Task statement: Report every line of the material that contains the string "been".

+---+

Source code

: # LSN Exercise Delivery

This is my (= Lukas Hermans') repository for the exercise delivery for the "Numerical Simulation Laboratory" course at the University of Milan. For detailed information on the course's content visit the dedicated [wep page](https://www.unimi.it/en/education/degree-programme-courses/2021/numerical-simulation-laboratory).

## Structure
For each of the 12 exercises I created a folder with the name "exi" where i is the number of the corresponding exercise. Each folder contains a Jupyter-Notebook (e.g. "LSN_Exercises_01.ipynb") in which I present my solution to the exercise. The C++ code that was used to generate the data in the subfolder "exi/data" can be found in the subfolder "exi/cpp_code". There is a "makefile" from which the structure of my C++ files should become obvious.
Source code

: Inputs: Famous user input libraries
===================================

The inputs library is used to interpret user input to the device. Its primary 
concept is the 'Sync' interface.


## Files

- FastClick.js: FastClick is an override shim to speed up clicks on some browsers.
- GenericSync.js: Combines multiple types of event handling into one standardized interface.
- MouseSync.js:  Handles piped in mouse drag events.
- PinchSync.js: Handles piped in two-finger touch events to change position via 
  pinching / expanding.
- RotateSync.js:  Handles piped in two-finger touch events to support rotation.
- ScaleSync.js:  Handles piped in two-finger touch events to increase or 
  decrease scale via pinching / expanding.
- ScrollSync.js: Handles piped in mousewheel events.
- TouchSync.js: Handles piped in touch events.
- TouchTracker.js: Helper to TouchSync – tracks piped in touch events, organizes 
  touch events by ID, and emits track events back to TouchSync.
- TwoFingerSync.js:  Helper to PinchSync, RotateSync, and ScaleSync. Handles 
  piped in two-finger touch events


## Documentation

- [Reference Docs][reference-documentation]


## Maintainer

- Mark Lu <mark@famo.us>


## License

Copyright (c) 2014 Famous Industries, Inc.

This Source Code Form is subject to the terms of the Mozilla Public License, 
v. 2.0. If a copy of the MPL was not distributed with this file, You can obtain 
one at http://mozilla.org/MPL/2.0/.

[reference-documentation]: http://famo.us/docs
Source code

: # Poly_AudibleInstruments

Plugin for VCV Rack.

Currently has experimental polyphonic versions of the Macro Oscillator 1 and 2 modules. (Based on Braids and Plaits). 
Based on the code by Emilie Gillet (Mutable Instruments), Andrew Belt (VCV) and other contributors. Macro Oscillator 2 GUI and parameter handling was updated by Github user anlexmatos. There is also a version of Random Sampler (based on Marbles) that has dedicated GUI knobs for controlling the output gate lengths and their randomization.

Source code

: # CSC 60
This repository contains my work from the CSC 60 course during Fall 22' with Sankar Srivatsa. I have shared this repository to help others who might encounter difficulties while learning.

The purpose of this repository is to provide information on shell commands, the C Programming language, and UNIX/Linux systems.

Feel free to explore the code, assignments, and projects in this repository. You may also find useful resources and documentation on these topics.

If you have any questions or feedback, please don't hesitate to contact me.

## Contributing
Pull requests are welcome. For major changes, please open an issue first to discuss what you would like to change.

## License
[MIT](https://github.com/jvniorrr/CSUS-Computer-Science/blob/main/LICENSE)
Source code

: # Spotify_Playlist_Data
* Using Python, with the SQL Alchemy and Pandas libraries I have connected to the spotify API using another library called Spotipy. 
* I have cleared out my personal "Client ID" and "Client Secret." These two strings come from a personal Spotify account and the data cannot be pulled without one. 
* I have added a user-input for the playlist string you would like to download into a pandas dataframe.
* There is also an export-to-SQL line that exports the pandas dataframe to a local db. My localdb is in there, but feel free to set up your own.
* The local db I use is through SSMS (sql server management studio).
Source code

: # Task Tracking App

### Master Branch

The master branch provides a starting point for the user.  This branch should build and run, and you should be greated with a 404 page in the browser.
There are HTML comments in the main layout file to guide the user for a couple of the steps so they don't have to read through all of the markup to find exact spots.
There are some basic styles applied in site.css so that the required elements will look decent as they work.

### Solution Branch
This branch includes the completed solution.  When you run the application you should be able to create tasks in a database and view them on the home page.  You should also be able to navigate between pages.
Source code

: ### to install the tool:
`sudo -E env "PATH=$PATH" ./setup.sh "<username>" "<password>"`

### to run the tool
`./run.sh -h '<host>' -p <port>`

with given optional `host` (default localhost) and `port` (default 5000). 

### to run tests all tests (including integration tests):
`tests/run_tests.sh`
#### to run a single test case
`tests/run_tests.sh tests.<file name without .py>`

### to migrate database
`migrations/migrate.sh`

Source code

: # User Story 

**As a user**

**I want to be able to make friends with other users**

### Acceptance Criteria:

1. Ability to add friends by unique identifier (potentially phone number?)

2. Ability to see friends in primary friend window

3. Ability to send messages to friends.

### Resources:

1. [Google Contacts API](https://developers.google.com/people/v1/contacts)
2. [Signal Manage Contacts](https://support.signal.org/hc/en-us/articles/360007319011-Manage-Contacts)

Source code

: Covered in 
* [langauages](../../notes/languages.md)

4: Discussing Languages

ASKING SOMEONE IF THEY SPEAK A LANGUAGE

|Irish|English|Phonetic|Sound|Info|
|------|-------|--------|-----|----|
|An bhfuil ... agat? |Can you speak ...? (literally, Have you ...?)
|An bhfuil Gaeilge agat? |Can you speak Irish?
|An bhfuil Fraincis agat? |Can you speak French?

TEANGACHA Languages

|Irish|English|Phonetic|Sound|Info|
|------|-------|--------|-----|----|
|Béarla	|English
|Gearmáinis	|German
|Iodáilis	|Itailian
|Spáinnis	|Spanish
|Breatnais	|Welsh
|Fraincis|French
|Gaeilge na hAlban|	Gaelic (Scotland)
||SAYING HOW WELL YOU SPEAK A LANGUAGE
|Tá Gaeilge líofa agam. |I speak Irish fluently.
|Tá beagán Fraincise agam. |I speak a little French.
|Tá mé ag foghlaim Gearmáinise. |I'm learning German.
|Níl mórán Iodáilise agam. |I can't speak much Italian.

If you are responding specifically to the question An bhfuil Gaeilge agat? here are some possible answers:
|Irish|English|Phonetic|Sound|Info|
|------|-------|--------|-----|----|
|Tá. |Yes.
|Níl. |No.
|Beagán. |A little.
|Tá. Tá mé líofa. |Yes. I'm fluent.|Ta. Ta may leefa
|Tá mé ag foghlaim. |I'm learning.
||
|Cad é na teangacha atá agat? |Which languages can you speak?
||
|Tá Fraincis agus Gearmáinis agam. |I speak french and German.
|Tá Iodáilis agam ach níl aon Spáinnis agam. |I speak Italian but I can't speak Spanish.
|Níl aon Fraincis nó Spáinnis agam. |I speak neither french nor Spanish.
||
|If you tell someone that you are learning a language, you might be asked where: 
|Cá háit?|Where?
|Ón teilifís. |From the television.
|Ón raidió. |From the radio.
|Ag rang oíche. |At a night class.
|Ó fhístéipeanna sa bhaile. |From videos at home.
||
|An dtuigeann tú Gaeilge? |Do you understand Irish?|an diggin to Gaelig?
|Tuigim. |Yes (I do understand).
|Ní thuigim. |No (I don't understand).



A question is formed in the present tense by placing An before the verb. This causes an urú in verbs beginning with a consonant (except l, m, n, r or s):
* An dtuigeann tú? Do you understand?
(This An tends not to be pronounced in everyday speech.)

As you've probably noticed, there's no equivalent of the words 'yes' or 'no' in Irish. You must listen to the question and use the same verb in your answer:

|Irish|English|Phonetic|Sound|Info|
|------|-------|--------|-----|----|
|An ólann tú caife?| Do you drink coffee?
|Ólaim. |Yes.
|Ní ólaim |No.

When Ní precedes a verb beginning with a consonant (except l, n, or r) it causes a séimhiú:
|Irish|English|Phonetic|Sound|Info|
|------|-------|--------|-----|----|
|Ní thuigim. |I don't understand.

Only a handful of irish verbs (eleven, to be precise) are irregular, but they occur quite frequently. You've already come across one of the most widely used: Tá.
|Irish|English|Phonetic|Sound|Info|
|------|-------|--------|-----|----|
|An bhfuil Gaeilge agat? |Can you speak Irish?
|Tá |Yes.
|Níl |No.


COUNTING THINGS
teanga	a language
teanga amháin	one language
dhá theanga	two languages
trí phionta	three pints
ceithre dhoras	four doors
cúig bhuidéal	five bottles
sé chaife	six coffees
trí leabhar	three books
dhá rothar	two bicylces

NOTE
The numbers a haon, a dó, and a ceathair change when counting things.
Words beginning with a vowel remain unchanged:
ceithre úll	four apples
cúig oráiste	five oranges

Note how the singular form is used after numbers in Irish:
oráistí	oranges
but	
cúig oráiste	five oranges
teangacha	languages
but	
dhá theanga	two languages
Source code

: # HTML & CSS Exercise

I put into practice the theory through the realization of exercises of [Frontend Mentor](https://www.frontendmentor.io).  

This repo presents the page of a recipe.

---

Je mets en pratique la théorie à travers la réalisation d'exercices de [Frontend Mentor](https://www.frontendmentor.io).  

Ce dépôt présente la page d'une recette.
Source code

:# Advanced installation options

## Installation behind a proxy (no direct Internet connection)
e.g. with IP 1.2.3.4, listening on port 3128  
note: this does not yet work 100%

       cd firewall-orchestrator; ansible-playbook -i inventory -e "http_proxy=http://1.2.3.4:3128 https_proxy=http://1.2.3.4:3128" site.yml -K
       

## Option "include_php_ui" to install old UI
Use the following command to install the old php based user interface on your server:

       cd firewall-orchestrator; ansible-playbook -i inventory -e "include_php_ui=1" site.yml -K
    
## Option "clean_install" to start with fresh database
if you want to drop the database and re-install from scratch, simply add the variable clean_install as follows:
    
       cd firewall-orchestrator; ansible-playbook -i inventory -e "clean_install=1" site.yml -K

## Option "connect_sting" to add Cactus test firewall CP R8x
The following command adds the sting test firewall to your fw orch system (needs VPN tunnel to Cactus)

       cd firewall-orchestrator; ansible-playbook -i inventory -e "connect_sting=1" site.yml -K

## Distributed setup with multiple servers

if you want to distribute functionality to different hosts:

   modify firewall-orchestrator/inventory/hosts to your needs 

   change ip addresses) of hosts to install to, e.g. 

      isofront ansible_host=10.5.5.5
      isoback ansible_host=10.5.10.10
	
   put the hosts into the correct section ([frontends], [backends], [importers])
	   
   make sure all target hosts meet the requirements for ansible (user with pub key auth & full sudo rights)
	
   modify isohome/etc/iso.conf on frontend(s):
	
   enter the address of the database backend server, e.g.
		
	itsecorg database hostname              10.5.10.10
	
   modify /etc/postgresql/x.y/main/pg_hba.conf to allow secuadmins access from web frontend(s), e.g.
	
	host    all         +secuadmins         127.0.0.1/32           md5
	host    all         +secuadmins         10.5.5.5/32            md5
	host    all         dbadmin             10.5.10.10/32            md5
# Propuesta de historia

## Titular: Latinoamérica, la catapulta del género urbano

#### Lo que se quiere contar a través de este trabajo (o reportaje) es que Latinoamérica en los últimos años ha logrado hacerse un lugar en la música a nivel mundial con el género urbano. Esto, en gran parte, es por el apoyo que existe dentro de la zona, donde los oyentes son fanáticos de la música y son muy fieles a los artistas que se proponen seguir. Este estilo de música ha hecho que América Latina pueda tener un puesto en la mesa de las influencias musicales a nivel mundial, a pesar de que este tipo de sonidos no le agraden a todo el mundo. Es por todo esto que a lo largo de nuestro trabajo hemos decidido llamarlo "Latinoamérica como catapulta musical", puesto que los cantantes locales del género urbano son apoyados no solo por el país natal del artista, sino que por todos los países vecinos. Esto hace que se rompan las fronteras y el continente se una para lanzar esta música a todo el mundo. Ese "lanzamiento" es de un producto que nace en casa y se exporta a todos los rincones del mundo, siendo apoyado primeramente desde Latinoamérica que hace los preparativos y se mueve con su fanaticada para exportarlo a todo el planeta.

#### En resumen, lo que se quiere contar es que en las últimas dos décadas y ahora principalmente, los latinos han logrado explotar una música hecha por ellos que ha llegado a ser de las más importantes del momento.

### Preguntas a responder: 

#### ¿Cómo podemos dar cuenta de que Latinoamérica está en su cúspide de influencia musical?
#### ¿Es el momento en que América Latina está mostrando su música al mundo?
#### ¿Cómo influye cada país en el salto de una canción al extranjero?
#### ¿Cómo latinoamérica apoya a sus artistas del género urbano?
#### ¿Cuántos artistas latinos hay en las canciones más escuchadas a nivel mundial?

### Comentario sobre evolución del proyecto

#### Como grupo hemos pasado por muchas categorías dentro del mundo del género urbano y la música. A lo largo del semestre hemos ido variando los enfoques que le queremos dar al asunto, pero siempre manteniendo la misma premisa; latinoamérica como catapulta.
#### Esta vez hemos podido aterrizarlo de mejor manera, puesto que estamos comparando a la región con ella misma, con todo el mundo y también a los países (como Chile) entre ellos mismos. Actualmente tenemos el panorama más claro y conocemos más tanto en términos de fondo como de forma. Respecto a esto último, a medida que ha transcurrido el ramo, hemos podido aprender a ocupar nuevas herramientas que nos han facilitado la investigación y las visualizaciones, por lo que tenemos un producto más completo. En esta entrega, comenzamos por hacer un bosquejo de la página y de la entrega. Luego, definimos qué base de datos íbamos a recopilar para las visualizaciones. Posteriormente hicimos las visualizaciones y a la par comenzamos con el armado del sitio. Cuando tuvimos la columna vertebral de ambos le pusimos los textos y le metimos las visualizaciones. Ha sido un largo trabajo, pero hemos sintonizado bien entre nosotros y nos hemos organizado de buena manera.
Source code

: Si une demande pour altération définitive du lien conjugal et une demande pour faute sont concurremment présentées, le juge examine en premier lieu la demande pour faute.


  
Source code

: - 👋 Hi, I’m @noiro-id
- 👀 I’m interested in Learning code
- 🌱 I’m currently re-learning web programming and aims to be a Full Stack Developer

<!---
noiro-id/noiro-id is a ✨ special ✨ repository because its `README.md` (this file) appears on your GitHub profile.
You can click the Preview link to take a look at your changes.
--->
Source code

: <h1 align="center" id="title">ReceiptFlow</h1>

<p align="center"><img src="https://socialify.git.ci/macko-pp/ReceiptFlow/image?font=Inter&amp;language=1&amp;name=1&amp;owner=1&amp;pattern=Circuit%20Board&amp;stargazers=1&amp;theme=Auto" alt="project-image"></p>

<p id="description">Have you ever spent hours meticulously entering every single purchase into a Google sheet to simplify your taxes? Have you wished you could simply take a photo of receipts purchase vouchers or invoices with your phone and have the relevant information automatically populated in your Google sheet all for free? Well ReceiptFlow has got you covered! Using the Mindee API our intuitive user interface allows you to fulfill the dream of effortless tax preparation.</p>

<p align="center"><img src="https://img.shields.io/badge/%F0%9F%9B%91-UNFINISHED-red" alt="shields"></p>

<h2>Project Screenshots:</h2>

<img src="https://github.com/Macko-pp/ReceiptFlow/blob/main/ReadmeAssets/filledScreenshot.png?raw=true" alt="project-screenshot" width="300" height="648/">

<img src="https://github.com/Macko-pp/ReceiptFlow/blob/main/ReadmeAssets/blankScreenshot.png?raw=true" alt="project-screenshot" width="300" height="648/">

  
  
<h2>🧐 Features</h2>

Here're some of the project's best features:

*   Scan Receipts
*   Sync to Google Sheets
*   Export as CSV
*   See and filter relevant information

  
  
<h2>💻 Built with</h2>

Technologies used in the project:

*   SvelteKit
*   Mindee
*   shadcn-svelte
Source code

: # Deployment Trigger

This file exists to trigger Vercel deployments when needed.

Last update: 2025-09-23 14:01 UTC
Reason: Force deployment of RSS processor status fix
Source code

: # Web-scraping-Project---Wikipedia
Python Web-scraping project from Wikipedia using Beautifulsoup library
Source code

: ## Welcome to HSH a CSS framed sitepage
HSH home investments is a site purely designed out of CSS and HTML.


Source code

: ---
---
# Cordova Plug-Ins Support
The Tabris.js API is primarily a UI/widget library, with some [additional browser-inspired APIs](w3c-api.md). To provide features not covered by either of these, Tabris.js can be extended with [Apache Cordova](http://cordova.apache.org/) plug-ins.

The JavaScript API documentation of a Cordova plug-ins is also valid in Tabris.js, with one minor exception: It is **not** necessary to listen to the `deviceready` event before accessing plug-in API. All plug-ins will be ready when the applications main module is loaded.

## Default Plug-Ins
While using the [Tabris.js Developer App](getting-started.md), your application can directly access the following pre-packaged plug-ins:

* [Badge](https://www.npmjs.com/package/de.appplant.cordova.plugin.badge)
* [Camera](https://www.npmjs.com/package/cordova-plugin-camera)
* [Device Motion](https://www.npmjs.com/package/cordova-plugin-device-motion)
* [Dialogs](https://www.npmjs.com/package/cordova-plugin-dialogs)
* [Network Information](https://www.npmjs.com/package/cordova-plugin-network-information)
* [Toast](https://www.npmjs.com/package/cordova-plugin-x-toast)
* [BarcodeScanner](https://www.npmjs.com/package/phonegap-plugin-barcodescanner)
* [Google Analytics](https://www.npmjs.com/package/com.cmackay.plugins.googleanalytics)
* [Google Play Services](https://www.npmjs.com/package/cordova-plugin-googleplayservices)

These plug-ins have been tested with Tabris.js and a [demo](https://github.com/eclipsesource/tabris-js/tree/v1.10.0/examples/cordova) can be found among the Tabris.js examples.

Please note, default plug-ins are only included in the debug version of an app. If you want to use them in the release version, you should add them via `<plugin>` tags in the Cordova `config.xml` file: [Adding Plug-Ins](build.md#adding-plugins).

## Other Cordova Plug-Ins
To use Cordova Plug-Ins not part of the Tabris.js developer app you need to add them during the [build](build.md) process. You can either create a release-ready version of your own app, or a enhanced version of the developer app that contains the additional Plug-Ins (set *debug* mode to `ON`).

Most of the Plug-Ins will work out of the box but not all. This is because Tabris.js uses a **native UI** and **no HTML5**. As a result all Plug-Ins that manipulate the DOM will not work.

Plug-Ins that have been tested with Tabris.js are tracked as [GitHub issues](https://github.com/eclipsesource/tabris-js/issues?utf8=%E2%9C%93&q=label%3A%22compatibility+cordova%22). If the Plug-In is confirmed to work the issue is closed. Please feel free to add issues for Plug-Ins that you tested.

+---+

Expected answer:
These plug-ins have been tested with Tabris.js and a [demo](https://github.com/eclipsesource/tabris-js/tree/v1.10.0/examples/cordova) can be found among the Tabris.js examples.
Plug-Ins that have been tested with Tabris.js are tracked as [GitHub issues](https://github.com/eclipsesource/tabris-js/issues?utf8=%E2%9C%93&q=label%3A%22compatibility+cordova%22). If the Plug-In is confirmed to work the issue is closed. Please feel free to add issues for Plug-Ins that you tested.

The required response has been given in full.